The only thing that goes right for George is that he somehow manages to arrive on time for his 9:00 a.m. interview, unshaven, wearing rumpled clothing, a broken tooth, and virtually no food or sleep in nearly 24 hours. However, after George returns to the hotel with a very lucrative promotion, Gwen helps George realize an upwardly mobile move to New York City is not what they truly cherish after the urban problems and indignities they have suffered through, and both make the decision to remain in their small town in Ohio, only to be subjected to one more major catastrophe on the return trip—their flight home is hijacked to Cuba. Gwen says "Oh, my God!" (which she had said various other times during the movie) ending the film.

==Production==
The film was primarily shot in New York and Boston, from April to August 1969.

==Release==
The film had its premiere May 28, 1970 at Radio City Music Hall in New York before a general release on June 24 in 326 theaters in all major US cities.

== Reception ==
===Critical reception===
As of June 2020, the film holds a rating of 63% on Rotten Tomatoes based on 16 reviews, with an average score of 5.88/10.

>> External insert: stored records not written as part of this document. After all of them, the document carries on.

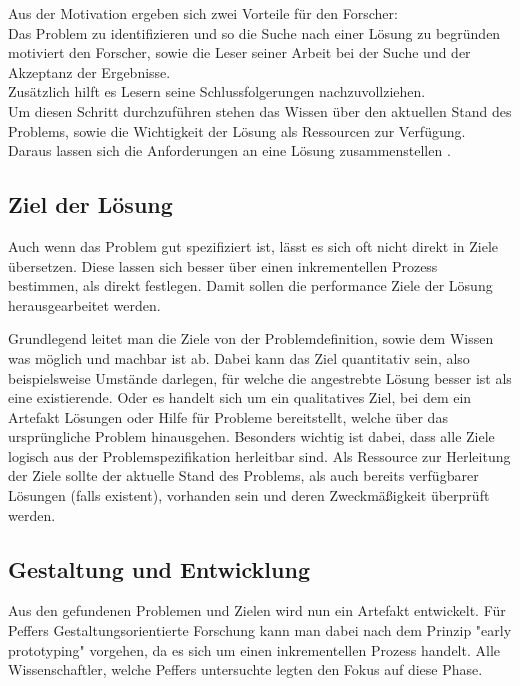 Aus der Motivation ergeben sich zwei Vorteile für den Forscher: \\
Das Problem zu identifizieren und so die Suche nach einer Lösung zu begründen motiviert den Forscher, sowie die Leser seiner Arbeit bei der Suche und der Akzeptanz der Ergebnisse. \\
Zusätzlich hilft es Lesern seine Schlussfolgerungen nachzuvollziehen. \\
Um diesen Schritt durchzuführen stehen das Wissen über den aktuellen Stand des Problems, sowie die Wichtigkeit der Lösung als Ressourcen zur Verfügung. Daraus lassen sich die Anforderungen an eine Lösung zusammenstellen \cite{peffers_design_2007}.

\subsection{Ziel der Lösung}

Auch wenn das Problem gut spezifiziert ist, lässt es sich oft nicht direkt in Ziele übersetzen. Diese lassen sich besser über einen inkrementellen Prozess bestimmen, als direkt festlegen. Damit sollen die performance Ziele der Lösung herausgearbeitet werden. 

Grundlegend leitet man die Ziele von der Problemdefinition, sowie dem Wissen was möglich und machbar ist ab. Dabei kann das Ziel quantitativ sein, also beispielsweise Umstände darlegen, für welche die angestrebte Lösung besser ist als eine existierende. Oder es handelt sich um ein qualitatives Ziel, bei dem ein Artefakt Lösungen oder Hilfe für Probleme bereitstellt, welche über das ursprüngliche Problem hinausgehen. Besonders wichtig ist dabei, dass alle Ziele logisch aus der Problemspezifikation herleitbar sind. Als Ressource zur Herleitung der Ziele sollte der aktuelle Stand des Problems, als auch bereits verfügbarer Lösungen (falls existent), vorhanden sein und deren Zweckmäßigkeit überprüft werden.

\subsection{Gestaltung und Entwicklung}

Aus den gefundenen Problemen und Zielen wird nun ein Artefakt entwickelt. Für Peffers Gestaltungsorientierte Forschung kann man dabei nach dem Prinzip "early prototyping" vorgehen, da es sich um einen inkrementellen Prozess handelt. Alle Wissenschaftler, welche Peffers untersuchte legten den Fokus auf diese Phase.

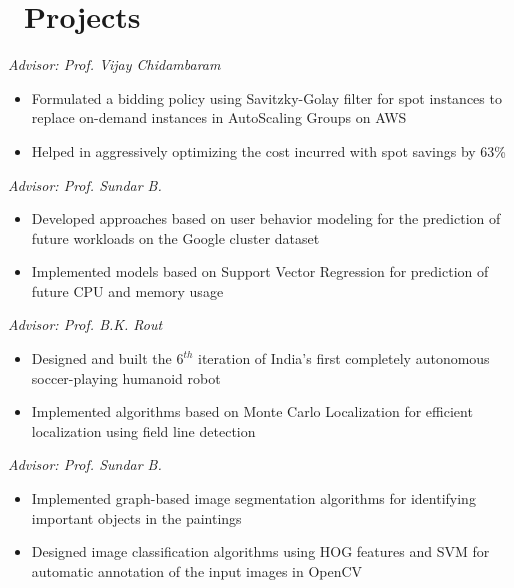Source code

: \documentclass{resume}
\begin{document}
\section{\faCodeFork\ Projects}
\textit{Advisor: Prof. Vijay Chidambaram} \hfill
\begin{itemize}
	\item Formulated a bidding policy using Savitzky-Golay filter for spot instances to replace on-demand instances in AutoScaling Groups on AWS
	\item Helped in aggressively optimizing the cost incurred with spot savings by 63\%
\end{itemize}

\textit{Advisor: Prof. Sundar B.} \hfill
\begin{itemize}
  \item Developed approaches based on user behavior modeling for the prediction of future workloads on the Google cluster dataset
  \item Implemented models based on Support Vector Regression for prediction of future CPU and memory usage
\end{itemize}

\textit{Advisor: Prof. B.K. Rout} \hfill
\begin{itemize}
	\item Designed and built the $6^{th}$ iteration of India's first completely autonomous soccer-playing humanoid robot
	\item Implemented algorithms based on Monte Carlo Localization for efficient localization using field line detection
\end{itemize}

\textit{Advisor: Prof. Sundar B.} \hfill
\begin{itemize}
	\item Implemented graph-based image segmentation algorithms for identifying important objects in the paintings
	\item Designed image classification algorithms using HOG features and SVM for automatic annotation of the input images in OpenCV
\end{itemize}
\end{document}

Roger Greenspun of The New York Times wrote that the film "fails so insistently that it seems a conscious exercise in dulled insights and mixed opportunities. Except for a few minor artifices ... it never improves upon the most predictable disasters or relents from that mechanical reiteration of characteristics (no character) upon which Neil Simon seems to have built his career." Arthur D. Murphy of Variety called the film "a total delight." Gene Siskel of the Chicago Tribune gave the film two stars out of four and wrote that Simon "has given his screenplay more play than screen. There's much too much dialog, and each gag has the same syntax." Charles Champlin of the Los Angeles Times stated, "There are a number of laughs in 'The Out-of-Towners' but only the shut-ins on Baffin Bay will genuinely be able to regard it as escapist fare. It is too close to truth for comfort, or unmitigated hilarity." Gary Arnold of The Washington Post described the film as "no mean let-down," explaining that "Simon has missed the point by making his leading characters unattractive. Lemmon and Miss Dennis need to be an easygoing, tolerant and sensible couple. Instead, they're a nagging and childish couple, and although audiences may be laughing at their stupidity and the disasters that befall them, I doubt if anyone is laughing out of a basic, shared sense of recognition or human sympathy." Stanley Kauffmann of The New Republic wrote- "The Out-of-Towners was written by Neil Simon and, except that it doesn't have many funny lines, it is typical of him: an interesting idea but insufficient stamina or honesty to see it through".

===Box office===
The film grossed $250,000 in its opening week at Radio City Music Hall, finishing joint ninth at the US box office with Beneath the Planet of the Apes which opened the same week. It reached number one in its eleventh week of release with a gross of $550,237.

===Awards===
Both Lemmon and Dennis were nominated for Golden Globe awards in the comedy acting categories. Simon's screenplay won him the Writers Guild of America award for Best Comedy Written Directly for the Screen.

==Remake==
The movie was later remade in 1999 with Steve Martin, Goldie Hawn and John Cleese.